Scavenger-Supported Photocatalytic Evidence of an Extended Type I Electronic Structure of the TiO2@Fe2O3 Interface

Anita Trenczek-Zajac; Milena Synowiec; Katarzyna Zakrzewska; Karolina Zazakowny; Kazimierz Kowalski; Andrzej Dziedzic; Marta Radecka

doi:10.1021/acsami.2c06404

Scavenger-Supported Photocatalytic Evidence of an Extended Type I Electronic Structure of the TiO₂@Fe₂O₃ Interface

ACS Appl Mater Interfaces. 2022 Aug 24;14(33):38255-38269. doi: 10.1021/acsami.2c06404. Epub 2022 Aug 15.

Authors

Anita Trenczek-Zajac¹, Milena Synowiec¹, Katarzyna Zakrzewska², Karolina Zazakowny¹, Kazimierz Kowalski³, Andrzej Dziedzic⁴, Marta Radecka¹

Affiliations

¹ Faculty of Materials Science and Ceramics, AGH University of Science and Technology, Krakow 30-059, Poland.
² Faculty of Computer Science, Electronics and Telecommunications, AGH University of Science and Technology, Krakow 30-059, Poland.
³ Faculty of Metals Engineering and Industrial Computer Science, AGH University of Science and Technology, Krakow 30-059, Poland.
⁴ Institute of Physics, College of Natural Sciences, University of Rzeszow, Rzeszow 35-310, Poland.

Abstract

Heterostructures of TiO₂@Fe₂O₃ with a specific electronic structure and morphology enable us to control the interfacial charge transport necessary for their efficient photocatalytic performance.

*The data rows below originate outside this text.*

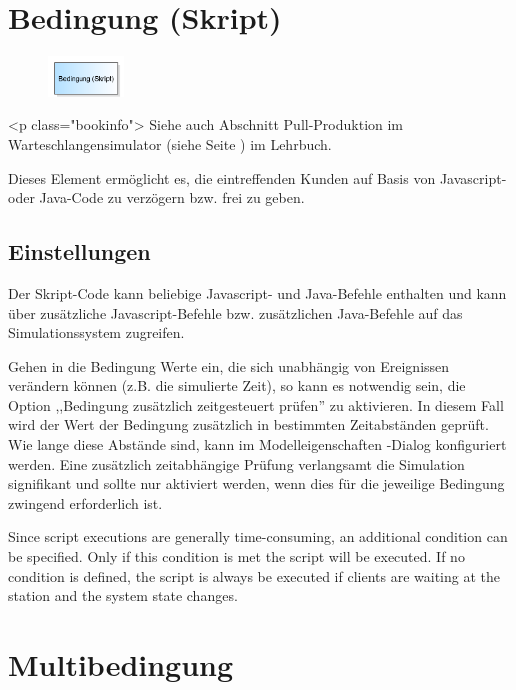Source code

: \section{Bedingung (Skript)}
\label{ref:ModelElementHoldJS}

\begin{figure}
\vspace{-22pt}
\includegraphics[width=2cm]{imageModelElementHoldJS.png}
\vspace{-22pt}
\end{figure}

<p class="bookinfo">
Siehe auch Abschnitt Pull-Produktion im Warteschlangensimulator (siehe Seite \pageref{ref:book:7.6.3}) im Lehrbuch.

Dieses Element ermöglicht es, die eintreffenden Kunden auf Basis von Javascript-
oder Java-Code zu verzögern bzw. frei zu geben.

\subsection*{Einstellungen}

Der Skript-Code kann beliebige Javascript- und Java-Befehle enthalten und kann über
zusätzliche Javascript-Befehle bzw. zusätzlichen Java-Befehle 
auf das Simulationssystem zugreifen.

Gehen in die Bedingung Werte ein, die sich unabhängig von Ereignissen verändern können (z.B. die simulierte Zeit), so kann es notwendig sein,
die Option ,,Bedingung zusätzlich zeitgesteuert prüfen'' zu aktivieren. In diesem Fall wird der Wert der Bedingung zusätzlich in bestimmten
Zeitabständen geprüft. Wie lange diese Abstände sind, kann im Modelleigenschaften -Dialog konfiguriert
werden. Eine zusätzlich zeitabhängige Prüfung verlangsamt die Simulation signifikant und sollte nur aktiviert werden, wenn dies für die
jeweilige Bedingung zwingend erforderlich ist.

Since script executions are generally time-consuming, an additional condition can be specified.
Only if this condition is met the script will be executed. If no condition is defined, the script
is always be executed if clients are waiting at the station and the system state changes.


\section{Multibedingung}
\label{ref:ModelElementHoldMulti}

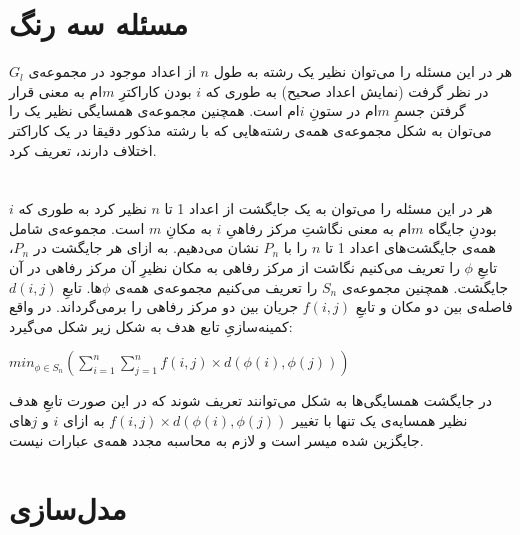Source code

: \documentclass{article}
\begin{document}
\subsection{}
\subsection{}
\subsection{}



\section{مسئله سه رنگ}
هر  در این مسئله را می‌توان نظیر یک رشته به طول $n$ از اعداد موجود در مجموعه‌ی $G_{l}$ در نظر گرفت (نمایش اعداد صحیح) به طوری که $i$ بودن کاراکترِ $m$ام به معنی قرار گرفتن جسمِ $m$ام در ستونِ $i$ام است. همچنین مجموعه‌ی همسایگی نظیر یک  را می‌توان به شکل مجموعه‌ی همه‌ی رشته‌هایی که با رشته مذکور دقیقا در یک کاراکتر اختلاف دارند، تعریف کرد.



\section{}
هر  در این مسئله را می‌توان به یک جایگشت از اعداد 1 تا $n$ نظیر کرد به طوری که $i$ بودنِ جایگاه $m$ام به معنی نگاشتِ مرکز رفاهیِ $i$ به مکانِ $m$ است. مجموعه‌ی شامل همه‌ی جایگشت‌های اعداد 1 تا $n$ را با $P_{n}$ نشان می‌دهیم.
به ازای هر جایگشت در $P_{n}$، تابعِ $\phi$ را تعریف می‌کنیم نگاشت از مرکز رفاهی به مکان نظیرِ آن مرکز رفاهی در آن جایگشت. همچنین مجموعه‌ی 
$
S_{n}
$
را تعریف می‌کنیم مجموعه‌ی همه‌ی $\phi$ها. 
 تابعِ 
$
d(i, j)
$
فاصله‌ی بین دو مکان و تابعِ 
$
f(i, j)
$
جریان بین دو مرکز رفاهی را برمی‌گرداند. در واقع کمینه‌سازیِ تابع هدف به شکل زیر شکل می‌گیرد:
\begin{latin}
$
min_{\phi \in S_{n}}(\sum_{i=1}^{n}\sum_{j=1}^{n} f(i, j)\times d(\phi(i), \phi(j)))
$
\end{latin}
در جایگشت همسایگی‌ها به شکل  می‌توانند تعریف شوند که در این صورت تابعِ هدف نظیر همسایه‌ی یک  تنها با تغییر
$f(i, j)\times d(\phi(i), \phi(j))$
به ازای $i$ و $j$های جایگزین شده میسر است و لازم به محاسبه مجدد همه‌ی عبارات نیست.


\section{مدل‌سازی}
\end{document}
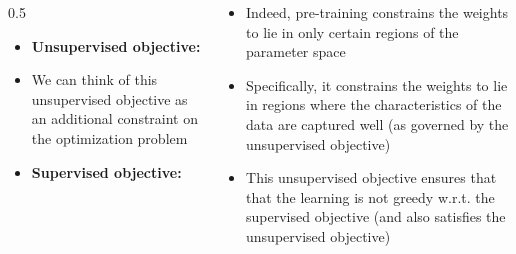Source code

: 
\begin{frame}
	\begin{columns}
		\begin{column} {0.5\textwidth}
			\begin{overlayarea}{\textwidth}{\textheight}
				
				\begin{itemize}
					\justifying
					\item<3-> \textbf{Unsupervised objective:}
					
					
					\item<4-> We can think of this unsupervised objective as an additional constraint on the optimization problem
					\item<5-> \textbf{Supervised objective:}
					
					
				\end{itemize}
			\end{overlayarea}
		\end{column}
		\begin{column}{0.5\textwidth}
			\begin{overlayarea}{\textwidth}{\textheight}
				
				\begin{itemize}
					\justifying
					\item<1-> Indeed, pre-training constrains the weights to lie in only certain regions of the parameter space
					\item<2-> Specifically, it constrains the weights to lie in regions where the characteristics of the data are captured well (as governed by the unsupervised objective)
					\item<5-> This unsupervised objective ensures that that the learning is not greedy w.r.t. the supervised objective (and also satisfies the unsupervised objective)
				\end{itemize}
			\end{overlayarea}
		\end{column}
		
	\end{columns}
\end{frame}

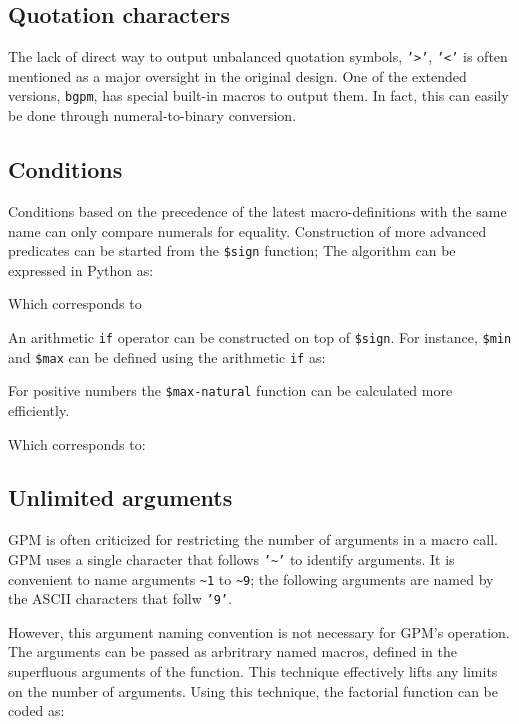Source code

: \documentclass[letterpaper,10pt]{article}
\begin{document}
\subsection{Quotation characters}
The lack of direct way to output unbalanced quotation symbols, \texttt{'>'}, \texttt{'<'} is
often mentioned as a major oversight in the original design. One of the 
extended versions, \texttt{bgpm}, has special built-in macros to output them.
In fact, this can easily be done through numeral-to-binary conversion.


\subsection{Conditions}
Conditions based on the precedence of the latest macro-definitions 
with the same name can only %
compare numerals for equality. Construction of more advanced predicates
can be started from the \texttt{\$sign} function; The algorithm can be
expressed in Python as:

Which corresponds to

An arithmetic \texttt{if} operator can be constructed on top of \texttt{\$sign}.
For instance, \texttt{\$min} and \texttt{\$max} can be defined using the arithmetic 
\texttt{if} as:

For positive numbers the \texttt{\$max-natural} function can be calculated more efficiently.

Which corresponds to:


\subsection[short]{Unlimited arguments}
GPM is often criticized for restricting the number of arguments in a macro call.
GPM uses a single character that follows \texttt{'\textasciitilde{}'} to identify arguments. It is convenient
to name arguments \texttt{\textasciitilde{}1} to \texttt{\textasciitilde{}9}; the following arguments are named by
the ASCII characters that follw \texttt{'9'}. 

However, this argument naming convention is not necessary for GPM's operation. The arguments
can be passed as arbritrary named macros, defined in the superfluous arguments of the function.
This technique effectively lifts any limits on the number of arguments. 
Using this technique, the factorial function can be coded as:

\end{document}
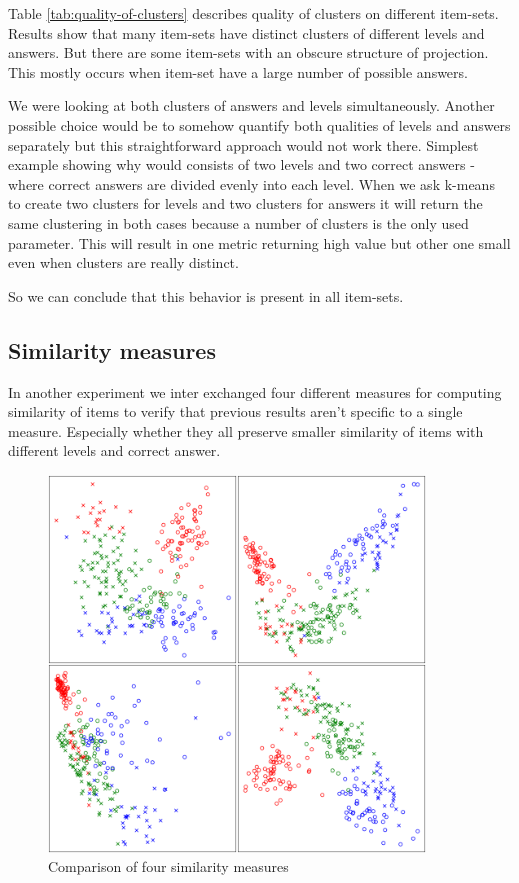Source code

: \documentclass[
  digital, %
  table,   %
  nolof,     %
  nolot,     %
  nocover
]{fithesis3}
\begin{document}
Table \ref{tab:quality-of-clusters} describes quality of clusters on different item-sets. Results show that many item-sets have distinct clusters of different levels and answers. But there are some item-sets with an obscure structure of projection. This mostly occurs when item-set have a large number of possible answers.


We were looking at both clusters of answers and levels simultaneously. Another possible choice would be to somehow quantify both qualities of levels and answers separately but this straightforward approach would not work there. Simplest example showing why would consists of two levels and two correct answers - where correct answers are divided evenly into each level. When we ask k-means to create two clusters for levels and two clusters for answers it will return the same clustering in both cases because a number of clusters is the only used parameter. This will result in one metric returning high value but other one small even when clusters are really distinct.


So we can conclude that this behavior is present in all item-sets.


\subsection{Similarity measures}\label{similarity-measures}

In another experiment we inter exchanged four different measures for computing similarity of items to verify that previous results aren't specific to a single measure. Especially whether they all preserve smaller similarity of items with different levels and correct answer.

\begin{figure}
  \includegraphics[width=10cm]{img/measures}
  \caption{Comparison of four similarity measures}
  \label{fig:measures}
\end{figure}
\end{document}
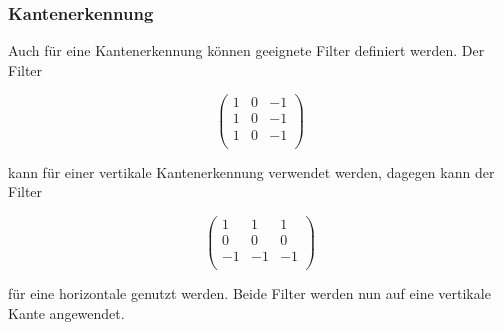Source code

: \subsubsection{Kantenerkennung}

Auch für eine Kantenerkennung können geeignete Filter definiert werden. Der Filter


$$\left(
\begin{array}{ccc}
    1 & 0 & -1 \\
    1 & 0 & -1 \\
    1 & 0 & -1 \\
\end{array}
\right)
$$

kann für einer vertikale Kantenerkennung verwendet werden, dagegen kann der Filter 


$$\left(
\begin{array}{ccc}
    1 &  1 &  1 \\
    0 &  0 &  0 \\
    -1 & -1 & -1 \\
\end{array}
\right)
$$

für eine horizontale genutzt werden. Beide Filter werden nun auf eine vertikale Kante angewendet.


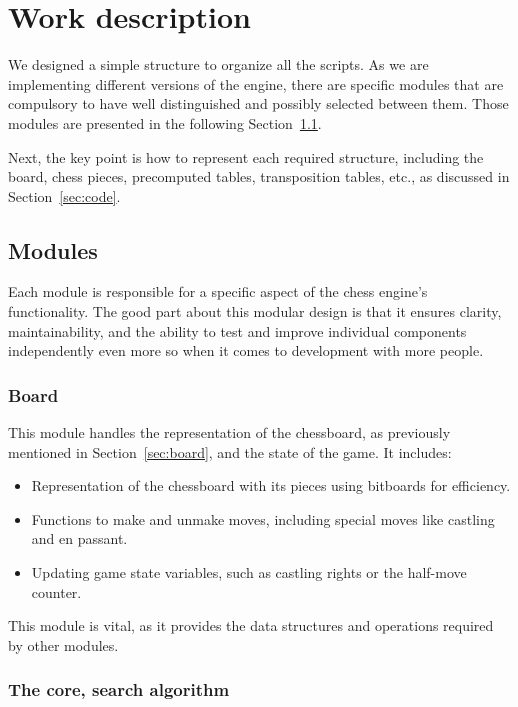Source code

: \chapter{Work description}
\label{cap:descripcionTrabajo}

We designed a simple structure to organize all the scripts. As we are implementing different versions of the engine, there are specific modules that are compulsory to have well distinguished and possibly selected between them. Those modules are presented in the following Section~\ref{sec:modules}.

\vspace{1em}

\noindent Next, the key point is how to represent each required structure, including the board, chess pieces, precomputed tables, transposition tables, etc., as discussed in Section~\ref{sec:code}.

\section{Modules}
\label{sec:modules}

Each module is responsible for a specific aspect of the chess engine's functionality. The good part about this modular design is that it ensures clarity, maintainability, and the ability to test and improve individual components independently even more so when it comes to development with more people.

\subsection{Board}

\noindent This module handles the representation of the chessboard, as previously mentioned in Section~\ref{sec:board}, and the state of the game. It includes:
\begin{itemize}
    \item Representation of the chessboard with its pieces using bitboards for efficiency.
    \item Functions to make and unmake moves, including special moves like castling and en passant.
    \item Updating game state variables, such as castling rights or the half-move counter.
\end{itemize}

\noindent This module is vital, as it provides the data structures and operations required by other modules.

\subsection{The core, search algorithm}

In spite of the extensive research, there still remains a profound ambiguity as far as the band alignment at the interface of TiO₂@Fe₂O₃ is concerned. In this work, the extended type I heterojunction between anatase TiO₂ nanocrystals and α-Fe₂O₃ hematite nanograins is proposed. Experimental evidence supporting this conclusion is based on direct measurements such as optical spectroscopy, X-ray photoemission spectroscopy, scanning electron microscopy, high-resolution transmission electron microscopy (HRTEM), and the results of indirect studies of photocatalytic decomposition of rhodamine B (RhB) with selected scavengers of various active species of OH^•, h^•, e^-, and ^•O₂^-. The presence of small 6-8 nm Fe₂O₃ crystallites at the surface of TiO₂ has been confirmed in HRTEM images. Irregular 15-50 nm needle-like hematite grains could be observed in scanning electron micrographs. Substitutional incorporation of Fe³⁺ ions into the TiO₂ crystal lattice is predicted by a 0.16% decrease in lattice parameter a and a 0.08% change of c, as well as by a shift of the Raman E_g(1) peak from 143 cm^-1 in pure TiO₂ to 149 cm^-1 in Fe₂O₃-modified TiO₂. Analysis of O 1s XPS spectra corroborates this conclusion, indicating the formation of oxygen vacancies at the surface of titanium(IV) oxide. The presence of the Fe³⁺ impurity level in the forbidden band gap of TiO₂ is revealed by the 2.80 eV optical transition. The size effect is responsible for the absorption feature appearing at 2.48 eV. Increased photocatalytic activity within the visible range suggests that the electron transfer involves high energy levels of Fe₂O₃. Well-programed experiments with scavengers allow us to eliminate the less probable mechanisms of RhB photodecomposition and propose a band diagram of the TiO₂@Fe₂O₃ heterojunction.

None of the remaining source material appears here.